**** EXTRACTED INFORMATION ****
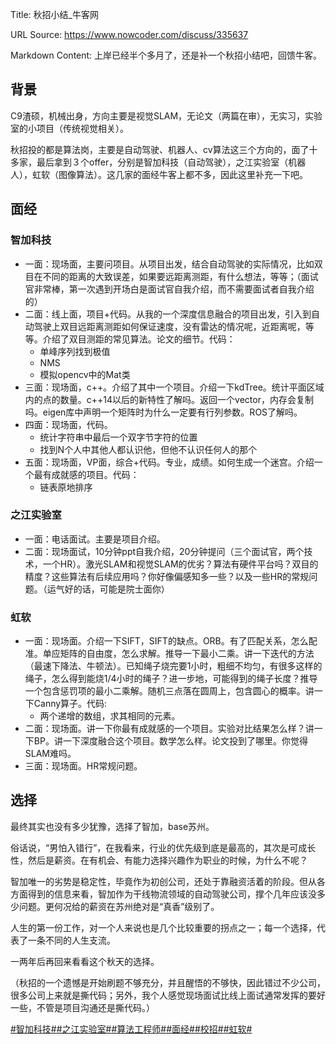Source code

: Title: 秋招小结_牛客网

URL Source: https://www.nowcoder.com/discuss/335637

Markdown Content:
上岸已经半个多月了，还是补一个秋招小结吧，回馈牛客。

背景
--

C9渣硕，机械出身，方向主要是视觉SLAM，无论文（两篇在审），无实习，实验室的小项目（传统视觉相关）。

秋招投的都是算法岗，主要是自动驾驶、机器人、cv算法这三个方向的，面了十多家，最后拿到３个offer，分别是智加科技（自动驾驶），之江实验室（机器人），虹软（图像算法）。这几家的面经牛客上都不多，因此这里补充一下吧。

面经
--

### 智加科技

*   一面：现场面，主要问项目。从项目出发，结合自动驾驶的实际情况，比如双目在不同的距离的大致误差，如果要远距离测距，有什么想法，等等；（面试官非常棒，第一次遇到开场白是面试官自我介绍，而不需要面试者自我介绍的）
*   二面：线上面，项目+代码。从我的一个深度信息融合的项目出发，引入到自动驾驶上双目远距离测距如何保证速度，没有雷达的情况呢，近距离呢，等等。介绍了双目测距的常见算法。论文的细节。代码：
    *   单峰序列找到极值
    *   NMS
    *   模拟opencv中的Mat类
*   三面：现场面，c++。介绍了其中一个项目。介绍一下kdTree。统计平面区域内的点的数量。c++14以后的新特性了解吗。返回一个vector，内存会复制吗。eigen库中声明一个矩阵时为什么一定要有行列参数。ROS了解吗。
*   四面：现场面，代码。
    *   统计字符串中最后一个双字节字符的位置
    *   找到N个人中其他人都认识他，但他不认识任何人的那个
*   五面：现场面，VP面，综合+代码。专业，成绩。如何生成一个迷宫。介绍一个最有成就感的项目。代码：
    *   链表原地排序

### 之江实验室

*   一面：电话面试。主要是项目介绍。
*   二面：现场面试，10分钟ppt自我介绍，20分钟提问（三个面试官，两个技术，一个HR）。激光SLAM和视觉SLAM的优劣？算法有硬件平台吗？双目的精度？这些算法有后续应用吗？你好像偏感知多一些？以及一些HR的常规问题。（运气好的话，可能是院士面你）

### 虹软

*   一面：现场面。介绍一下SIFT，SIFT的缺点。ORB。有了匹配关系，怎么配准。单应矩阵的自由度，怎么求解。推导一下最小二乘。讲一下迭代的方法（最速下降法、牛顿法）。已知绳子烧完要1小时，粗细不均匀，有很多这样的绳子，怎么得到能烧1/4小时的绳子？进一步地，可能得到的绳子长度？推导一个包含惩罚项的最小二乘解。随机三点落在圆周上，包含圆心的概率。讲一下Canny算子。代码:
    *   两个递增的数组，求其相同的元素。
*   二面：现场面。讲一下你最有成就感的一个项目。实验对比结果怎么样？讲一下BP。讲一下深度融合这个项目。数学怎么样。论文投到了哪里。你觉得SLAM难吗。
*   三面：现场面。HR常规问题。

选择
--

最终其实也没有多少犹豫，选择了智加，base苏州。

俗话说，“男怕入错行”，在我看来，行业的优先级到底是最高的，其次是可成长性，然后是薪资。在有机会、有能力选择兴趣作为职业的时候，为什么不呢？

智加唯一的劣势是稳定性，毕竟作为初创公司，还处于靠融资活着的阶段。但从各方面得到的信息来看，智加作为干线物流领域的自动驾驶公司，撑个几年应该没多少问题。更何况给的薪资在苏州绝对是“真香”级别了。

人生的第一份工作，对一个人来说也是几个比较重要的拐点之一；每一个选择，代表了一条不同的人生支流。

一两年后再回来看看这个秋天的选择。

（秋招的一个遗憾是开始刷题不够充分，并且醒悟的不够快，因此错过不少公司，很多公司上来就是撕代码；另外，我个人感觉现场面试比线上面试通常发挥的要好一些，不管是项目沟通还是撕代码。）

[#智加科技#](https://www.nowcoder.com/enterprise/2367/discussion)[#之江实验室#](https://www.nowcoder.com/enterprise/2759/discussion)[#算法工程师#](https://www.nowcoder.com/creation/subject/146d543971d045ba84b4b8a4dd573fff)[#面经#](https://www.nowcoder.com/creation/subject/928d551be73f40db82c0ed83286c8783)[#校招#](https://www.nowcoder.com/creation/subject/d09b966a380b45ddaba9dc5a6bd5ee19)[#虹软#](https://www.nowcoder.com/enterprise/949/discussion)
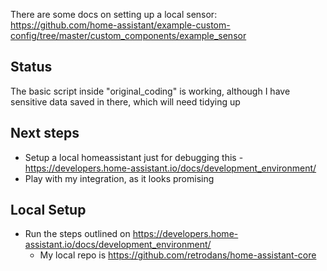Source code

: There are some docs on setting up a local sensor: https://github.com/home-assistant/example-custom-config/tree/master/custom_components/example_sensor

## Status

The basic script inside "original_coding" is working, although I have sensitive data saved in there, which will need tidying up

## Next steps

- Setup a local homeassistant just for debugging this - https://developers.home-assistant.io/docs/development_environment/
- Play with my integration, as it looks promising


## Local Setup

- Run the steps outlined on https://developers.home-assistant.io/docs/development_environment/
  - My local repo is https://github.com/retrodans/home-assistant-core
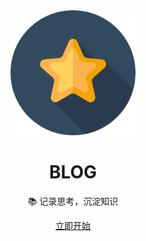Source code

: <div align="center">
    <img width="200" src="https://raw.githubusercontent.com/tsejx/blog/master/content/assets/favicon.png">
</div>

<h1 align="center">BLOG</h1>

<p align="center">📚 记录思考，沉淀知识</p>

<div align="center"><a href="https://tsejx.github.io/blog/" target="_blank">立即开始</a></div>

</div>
****
## PROBLEM REQUIREMENTS
Repeat word for word, and nothing more, the lines between the line containing "- My local repo" and the last line of the records above, inclusive, without pictures.

## SOLUTION FOR THIS TASK
  - My local repo is https://github.com/retrodans/home-assistant-core
Source code

: <div align="center">
    <img width="200" src="https://raw.githubusercontent.com/tsejx/blog/master/content/assets/favicon.png">
</div>

<h1 align="center">BLOG</h1>

<p align="center">📚 记录思考，沉淀知识</p>

<div align="center"><a href="https://tsejx.github.io/blog/" target="_blank">立即开始</a></div>

</div>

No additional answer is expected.